I am a newbie who is learning avx，I want to know why loading data in avx1 needs 32-bit address alignment, can it be that the cpu can read 32 bytes of data at a time (my shallow knowledge thinks the cpu reads 8 bytes of data at a time), and why in avx2 The load function such as mm256_adds_epi16 does not require memory alignment.
I would be very grateful if someone would like to guide me
Thank you for posting in Intel Communities.
>>"can it be that the cpu can read 32 bytes of data at a time"
Intel® Advanced Vector Extensions (Intel® AVX) instructions use 256-bit(32 bytes) registers which are extensions of the 128-bit SIMD registers. Each of these registers can hold more than one data element, the processor can process more than one data element simultaneously. This processing capability is also known as single-instruction multiple data processing (SIMD).

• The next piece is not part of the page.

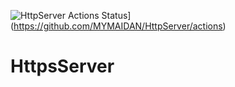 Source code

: 
![HttpServer Actions Status](https://github.com/MYMAIDAN/HttpServer/workflows/CMake/badge.svg)](https://github.com/MYMAIDAN/HttpServer/actions)
# HttpsServer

For more information refer to the below link:
For the other questions, we will get back to you soon.
Thanks & Regards,
mm256_adds_epi16 takes two register arguments as input and therefore has no memory reference (alignment) requirement.
There are two AVX load/store major groupings, one for aligned data and one for unaligned data.
_mm256_load_si256 (__m256i const * mem_addr)
Load 256-bits of integer data from memory into dst.
mem_addr must be aligned on a 32-byte boundary or a general-protection exception may be generated.
_mm256_loadu_si256 (__m256i const * mem_addr)
Load 256-bits of integer data from memory into dst. mem_addr does not need to be aligned on any particular boundary.
Depending on CPU architecture, the unaligned load/store can take longer to execute.
The Intel Intrinsics Guide is quite helpful.
thanks for your reply
I'm sorry that I made a slip in writing , what I really mean is that mm256_load_epi32 does not require memory alignment, and that makes me confused. I think the alignment is for better performance , but why it must be 32-bit address alignment , how can cpu get better performance by 32-bit address alignment?
_mm256_load_epi32 (void const* mem_addr) loads 256-bits (composed of 8 packed 32-bit integers) from memory into dst. And mem_addr must be aligned on a 32-byte boundary or a general-protection exception may be generated.
For more information, you can refer to the intrinsic guide https://www.intel.com/content/www/us/en/docs/intrinsics-guide/index.html#=undefined&ig_expand=5628,4....
We haven't heard back from you for a long time so we are assuming that the provided details helped you in solving your problem. If you require additional assistance from Intel, please start a new thread. Any further interaction in this thread will be considered community only.